**What needs to be done**
Please show each line of the listing where "value" is present.

**Stored data**
Segment Open
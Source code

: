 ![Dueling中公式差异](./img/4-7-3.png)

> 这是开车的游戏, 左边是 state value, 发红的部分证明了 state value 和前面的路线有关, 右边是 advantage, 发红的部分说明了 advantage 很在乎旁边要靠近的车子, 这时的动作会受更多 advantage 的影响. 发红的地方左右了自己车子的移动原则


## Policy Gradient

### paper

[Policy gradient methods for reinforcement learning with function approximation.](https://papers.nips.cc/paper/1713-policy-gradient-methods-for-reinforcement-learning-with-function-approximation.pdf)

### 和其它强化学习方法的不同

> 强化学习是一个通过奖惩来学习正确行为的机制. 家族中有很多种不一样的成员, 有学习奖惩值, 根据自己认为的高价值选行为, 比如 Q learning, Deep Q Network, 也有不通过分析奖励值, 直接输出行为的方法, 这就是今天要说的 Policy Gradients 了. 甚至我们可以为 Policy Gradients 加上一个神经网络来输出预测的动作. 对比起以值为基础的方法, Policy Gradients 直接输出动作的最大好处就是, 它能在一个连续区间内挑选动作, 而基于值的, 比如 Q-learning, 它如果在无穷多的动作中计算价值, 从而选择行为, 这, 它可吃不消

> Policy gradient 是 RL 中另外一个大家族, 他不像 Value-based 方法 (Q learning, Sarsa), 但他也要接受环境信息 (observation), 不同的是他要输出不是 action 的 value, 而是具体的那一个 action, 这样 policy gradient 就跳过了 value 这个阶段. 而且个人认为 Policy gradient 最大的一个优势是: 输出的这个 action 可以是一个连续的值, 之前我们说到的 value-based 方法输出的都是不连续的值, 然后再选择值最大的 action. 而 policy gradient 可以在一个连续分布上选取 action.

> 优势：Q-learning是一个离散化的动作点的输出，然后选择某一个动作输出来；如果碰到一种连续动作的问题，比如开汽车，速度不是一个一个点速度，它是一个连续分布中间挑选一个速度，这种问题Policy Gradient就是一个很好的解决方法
Segment Closed
**Response below**
> 这是开车的游戏, 左边是 state value, 发红的部分证明了 state value 和前面的路线有关, 右边是 advantage, 发红的部分说明了 advantage 很在乎旁边要靠近的车子, 这时的动作会受更多 advantage 的影响. 发红的地方左右了自己车子的移动原则
> Policy gradient 是 RL 中另外一个大家族, 他不像 Value-based 方法 (Q learning, Sarsa), 但他也要接受环境信息 (observation), 不同的是他要输出不是 action 的 value, 而是具体的那一个 action, 这样 policy gradient 就跳过了 value 这个阶段. 而且个人认为 Policy gradient 最大的一个优势是: 输出的这个 action 可以是一个连续的值, 之前我们说到的 value-based 方法输出的都是不连续的值, 然后再选择值最大的 action. 而 policy gradient 可以在一个连续分布上选取 action.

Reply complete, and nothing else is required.